Llegar al centro me tomó 10 minutos; llegar al centro del centro me llevará otros diez. ¿Y de ahí a dónde voy? ¿En dónde es correcto esperar el fin?
Encuentro una feria del libro cuando llego al zócalo. Doy una vuelta por los puestos. Creo que mucho de lo que hay está sobrevalorado, hay ediciones maltratadísimas que cuestan 300 pesos. Hago el experimento de regresar después de un rato al mismo puesto, con la misma señora. Tardo menos en hacer la pregunta, intento no parecer interesado: el mismo libro ahora cuesta 150 pesos.
Fluctuaciones apocalípticas.
Pago el libro, me voy de ahí.
Aquí no ha llegado la distopía. En esta esquina del mundo no parece haber llegado todavía la noticia de que todo se está quemando. La gente camina con la pasividad del domingo a cuestas, aunque en realidad es viernes. Todos en el Salón Corona siguen bebiendo, la gente sigue pidiendo tacos árabes en La Oriental, la señora que te mienta la madre si no le aceptas una estampa de San Judas sigue acechando a los turistas. El ritmo de todo sigue ahí.
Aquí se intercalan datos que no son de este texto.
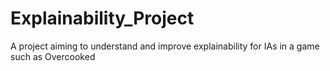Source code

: # Explainability_Project
A project aiming to understand and improve explainability for IAs in a game such as Overcooked
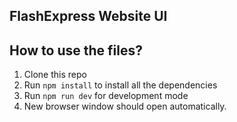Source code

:

## FlashExpress Website UI





## How to use the files?

1. Clone this repo
2. Run `npm install` to install all the dependencies
3. Run `npm run dev` for development mode
4. New browser window should open automatically.



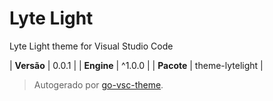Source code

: # Lyte Light

Lyte Light theme for Visual Studio Code

| **Versão** | 0.0.1 |
| **Engine** | ^1.0.0 |
| **Pacote** | theme-lytelight |

> Autogerado por [go-vsc-theme](https://github.com/natalbu/go-vsc-theme).
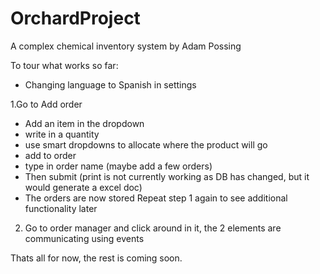 # OrchardProject
A complex chemical inventory system by Adam Possing

To tour what works so far:

- Changing language to Spanish in settings

1.Go to Add order
  - Add an item in the dropdown
  - write in a quantity
  - use smart dropdowns to allocate where the product will go
  - add to order
  - type in order name
  (maybe add a few orders)
  - Then submit
  (print is not currently working as DB has changed, but it would generate a excel doc)
- The orders are now stored
Repeat step 1 again to see additional functionality later
2. Go to order manager and click around in it, the 2 elements are communicating using events

Thats all for now, the rest is coming soon.
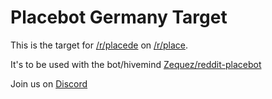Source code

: # Placebot Germany Target

This is the target for [/r/placede](www.reddit.com/r/placede/) on [/r/place](www.reddit.com/r/place/).

It's to be used with the bot/hivemind [Zequez/reddit-placebot](https://github.com/Zequez/reddit-placebot)

Join us on [Discord](https://discordapp.com/invite/WEEyM5g)
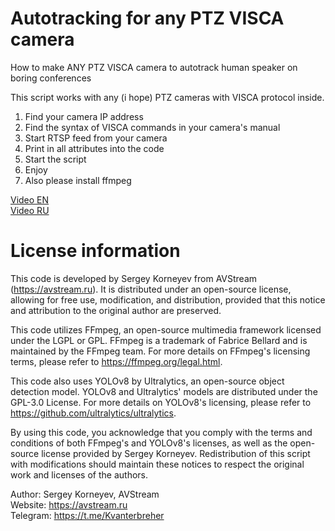 # Autotracking for any PTZ VISCA camera

How to make ANY PTZ VISCA camera to autotrack human speaker on boring conferences

This script works with any (i hope) PTZ cameras with VISCA protocol inside.

1. Find your camera IP address
2. Find the syntax of VISCA commands in your camera's manual
3. Start RTSP feed from your camera
4. Print in all attributes into the code
5. Start the script
6. Enjoy
7. Also please install ffmpeg

[Video EN](https://www.youtube.com/watch?v=fAk5633DVXw)  
[Video RU](https://www.youtube.com/watch?v=2ipNAoIrl8I)

# License information

This code is developed by Sergey Korneyev from AVStream (https://avstream.ru).
It is distributed under an open-source license, allowing for free use, modification, 
and distribution, provided that this notice and attribution to the original author 
are preserved.

This code utilizes FFmpeg, an open-source multimedia framework licensed under the LGPL or GPL.
FFmpeg is a trademark of Fabrice Bellard and is maintained by the FFmpeg team.
For more details on FFmpeg's licensing terms, please refer to https://ffmpeg.org/legal.html.

This code also uses YOLOv8 by Ultralytics, an open-source object detection model.
YOLOv8 and Ultralytics' models are distributed under the GPL-3.0 License.
For more details on YOLOv8's licensing, please refer to https://github.com/ultralytics/ultralytics.

By using this code, you acknowledge that you comply with the terms and conditions of both
FFmpeg's and YOLOv8's licenses, as well as the open-source license provided by Sergey Korneyev.
Redistribution of this script with modifications should maintain these notices to respect the 
original work and licenses of the authors.

Author: Sergey Korneyev, AVStream  
Website: https://avstream.ru  
Telegram: https://t.me/Kvanterbreher
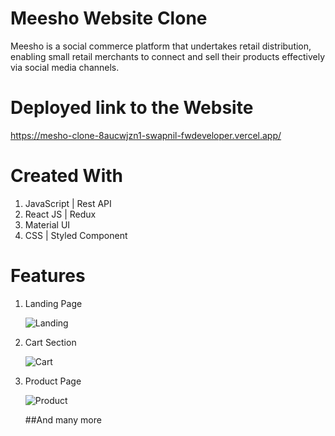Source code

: # Meesho Website Clone

Meesho is a social commerce platform that undertakes retail distribution, enabling small retail merchants to connect and sell their products effectively via social media channels.

# Deployed link to the Website

https://mesho-clone-8aucwjzn1-swapnil-fwdeveloper.vercel.app/
# Created With

1. JavaScript | Rest API
2. React JS | Redux
3. Material UI
4. CSS | Styled Component


# Features

1. Landing Page

   ![Landing](https://i.imgur.com/nKDTwTd.png)

2. Cart Section

   ![Cart](https://i.imgur.com/XfrAOt0.png)

3. Product Page

   ![Product](https://i.imgur.com/VlUxeVG.png)
   
   ##And many more 
   
   
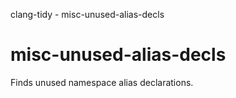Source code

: clang-tidy - misc-unused-alias-decls

</div>

# misc-unused-alias-decls

Finds unused namespace alias declarations.
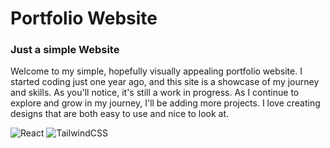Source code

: # Portfolio Website

### Just a simple Website
Welcome to my simple, hopefully visually appealing portfolio website. I started coding just one year ago, and this site is a showcase of my journey and skills.
As you'll notice, it's still a work in progress. As I continue to explore and grow in my journey, I'll be adding more projects.  I love creating designs that are both easy to use and nice to look at.

![React](https://img.shields.io/badge/React-17.0.2-61DAFB)
![TailwindCSS](https://img.shields.io/badge/TailwindCSS-2.2.19-38B2AC)

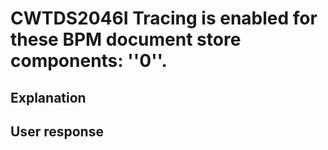# CWTDS2046I Tracing is enabled for these BPM document store components: ''0''.

## Explanation

## User response
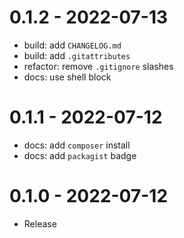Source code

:# 0.1.2 - 2022-07-13

- build: add `CHANGELOG.md`
- build: add `.gitattributes`
- refactor: remove `.gitignore` slashes
- docs: use shell block

# 0.1.1 - 2022-07-12

- docs: add `composer` install
- docs: add `packagist` badge

# 0.1.0 - 2022-07-12

- Release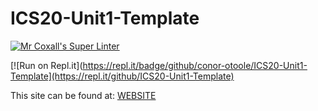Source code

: # ICS20-Unit1-Template

[![Mr Coxall's Super Linter](https://github.com/conor-otoole/ICS20-Unit1-Template/workflows/Mr%20Coxall's%20Super%20Linter/badge.svg)](https://github.com/conor-otoole/ICS20-Unit1-Template/)

[![Run on Repl.it](https://repl.it/badge/github/conor-otoole/ICS20-Unit1-Template](https://repl.it/github/ICS20-Unit1-Template)

This site can be found at: [WEBSITE](https://conor-otoole/ICS20-Unit1-Template)
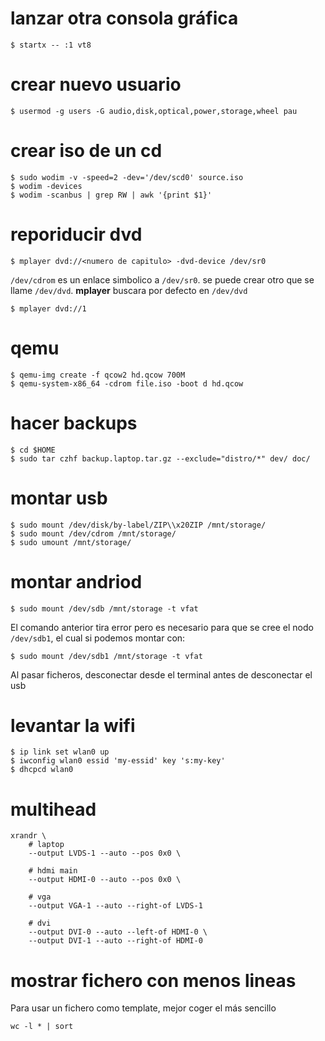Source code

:# lanzar otra consola gráfica

    $ startx -- :1 vt8

# crear nuevo usuario

    $ usermod -g users -G audio,disk,optical,power,storage,wheel pau

# crear iso de un cd

    $ sudo wodim -v -speed=2 -dev='/dev/scd0' source.iso
    $ wodim -devices
    $ wodim -scanbus | grep RW | awk '{print $1}'

# reporiducir dvd

    $ mplayer dvd://<numero de capitulo> -dvd-device /dev/sr0

`/dev/cdrom` es un enlace simbolico a `/dev/sr0`. se puede crear otro que se
llame `/dev/dvd`. **mplayer** buscara por defecto en `/dev/dvd`

    $ mplayer dvd://1

# qemu

    $ qemu-img create -f qcow2 hd.qcow 700M
    $ qemu-system-x86_64 -cdrom file.iso -boot d hd.qcow

# hacer backups

    $ cd $HOME
    $ sudo tar czhf backup.laptop.tar.gz --exclude="distro/*" dev/ doc/

# montar usb

    $ sudo mount /dev/disk/by-label/ZIP\\x20ZIP /mnt/storage/
    $ sudo mount /dev/cdrom /mnt/storage/
    $ sudo umount /mnt/storage/

# montar andriod

    $ sudo mount /dev/sdb /mnt/storage -t vfat

El comando anterior tira error pero es necesario para que se cree el nodo
`/dev/sdb1`, el cual si podemos montar con:

    $ sudo mount /dev/sdb1 /mnt/storage -t vfat

Al pasar ficheros, desconectar desde el terminal antes de desconectar el usb

# levantar la wifi

    $ ip link set wlan0 up
    $ iwconfig wlan0 essid 'my-essid' key 's:my-key'
    $ dhcpcd wlan0

# multihead

    xrandr \
        # laptop
        --output LVDS-1 --auto --pos 0x0 \

        # hdmi main
        --output HDMI-0 --auto --pos 0x0 \

        # vga
        --output VGA-1 --auto --right-of LVDS-1

        # dvi
        --output DVI-0 --auto --left-of HDMI-0 \
        --output DVI-1 --auto --right-of HDMI-0 

# mostrar fichero con menos lineas

Para usar un fichero como template, mejor coger el más sencillo

    wc -l * | sort
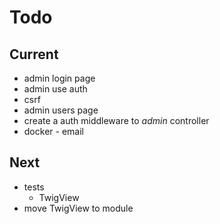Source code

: # Todo

## Current

- admin login page
- admin use auth
- csrf
- admin users page
- create a auth middleware to *admin* controller
- docker - email

## Next

- tests  
  - TwigView  
- move TwigView to module  
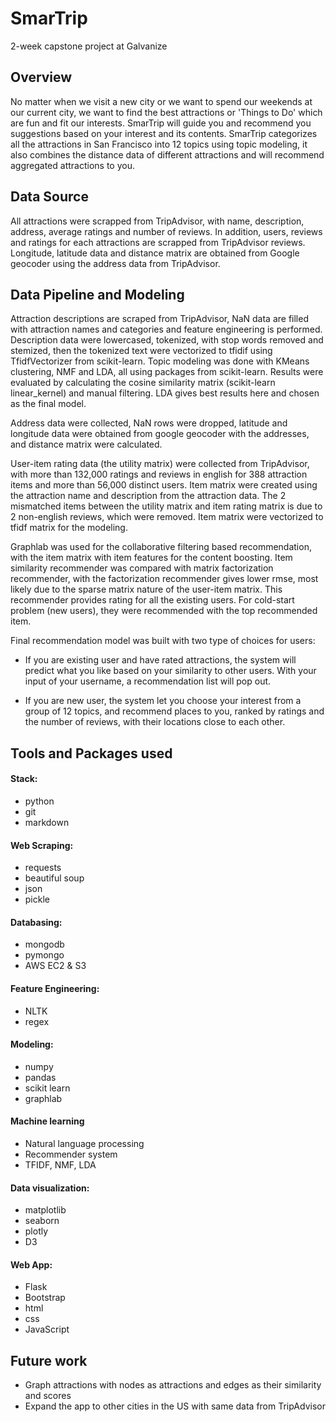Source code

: # SmarTrip
2-week capstone project at Galvanize

## Overview
No matter when we visit a new city or we want to spend our weekends at our current city, we want to find the best attractions or 'Things to Do' which are fun and fit our interests. SmarTrip will guide you and recommend you suggestions based on your interest and its contents. SmarTrip categorizes all the attractions in San Francisco into 12 topics using topic modeling, it also combines the distance data of different attractions and will recommend aggregated attractions to you.

## Data Source
All attractions were scrapped from TripAdvisor, with name, description, address, average ratings and number of reviews. In addition, users, reviews and ratings for each attractions are scrapped from TripAdvisor reviews. Longitude, latitude data and distance matrix are obtained from Google geocoder using the address data from TripAdvisor.

## Data Pipeline and Modeling
Attraction descriptions are scraped from TripAdvisor, NaN data are filled with attraction names and categories and feature engineering is performed. Description data were lowercased, tokenized, with stop words removed and stemized, then the tokenized text were vectorized to tfidif using TfidfVectorizer from scikit-learn. Topic modeling was done with KMeans clustering, NMF and LDA, all using packages from scikit-learn. Results were evaluated by calculating the cosine similarity matrix (scikit-learn linear_kernel) and manual filtering. LDA gives best results here and chosen as the final model.

Address data were collected, NaN rows were dropped, latitude and longitude data were obtained from google geocoder with the addresses, and distance matrix were calculated.

User-item rating data (the utility matrix) were collected from TripAdvisor, with more than 132,000  ratings and reviews in english for 388 attraction items and more than 56,000 distinct users.  Item matrix were created using the attraction name and description from the attraction data. The 2 mismatched items between the utility matrix and item rating matrix is due to 2 non-english reviews, which were removed. Item matrix were vectorized to tfidf matrix for the modeling.

Graphlab was used for the collaborative filtering based recommendation, with the item matrix with item features for the content boosting. Item similarity recommender was compared with matrix factorization recommender, with the factorization recommender gives lower rmse, most likely due to the sparse matrix nature of the user-item matrix. This recommender provides rating for all the existing users. For cold-start problem (new users), they were recommended with the top recommended item.

Final recommendation model was built with two type of choices for users:
* If you are existing user and have rated attractions, the system will predict what you like based on your similarity to other users. With your input of your username, a recommendation list will pop out.

* If you are new user, the system let you choose your interest from a group of 12 topics, and recommend places to you, ranked by ratings and the number of reviews, with their locations close to each other.

## Tools and Packages used

#### Stack:

* python
* git
* markdown

#### Web Scraping:

* requests
* beautiful soup
* json
* pickle

#### Databasing:

* mongodb
* pymongo
* AWS EC2 & S3

#### Feature Engineering:

* NLTK
* regex

#### Modeling:

* numpy
* pandas
* scikit learn
* graphlab

#### Machine learning
* Natural language processing
* Recommender system
* TFIDF, NMF, LDA

#### Data visualization:

* matplotlib
* seaborn
* plotly
* D3

#### Web App:

* Flask
* Bootstrap
* html
* css
* JavaScript


## Future work
* Graph attractions with nodes as attractions and edges as their similarity and scores
* Expand the app to other cities in the US with same data from TripAdvisor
Los silbatos de los de tránsito siguen sonando y con ellos la pesadumbre de la tarde: aquí nada ha cambiado.
Después de un rato siento la necesidad de volver al centro, pero no al centro en el que estoy, no al centro delimitado por líneas imaginarias en un mapa, sino regresar al útero, a mi buhardilla, a mi centro de todo. Estamos todo el tiempo yendo de centro en centro, somos un capricho constante. Pero hay un centro definitivo, en el que nacemos y deshacemos cada día. Quiero regresar, a donde está el polvo de mi piel muerta, en donde Springsteen y Sandy se enamoran una y otra vez eternamente.
El centro de todo.
Hoy es uno de esos días en que se nota más la pesadumbre de ser. Quisiera siempre haber sido, estar exento del servicio militar de existir, escribió Claudio Magris, y me retumba por siempre esa idea de estar siendo constantemente, con todo lo que ello implica. Me abruma la idea de que el fin del mundo ha comenzado y parece no tener final, pues está siendo, constantemente sólo siendo: odio escribir, amo haber escrito; detesto ser, prefiero haber sido. Odio el fin del mundo, prefiero la noches que no tienen final.
Regreso entonces a mi propia buhardilla, releo las cartas de Madrid, me ahogo en una oscuridad autoinducida. Acomodo la aguja en el surco y el disco comienza a girar: la historia de Sandy comienza de nuevo, eternamente; el fin del mundo sigue siendo, también, eternamente.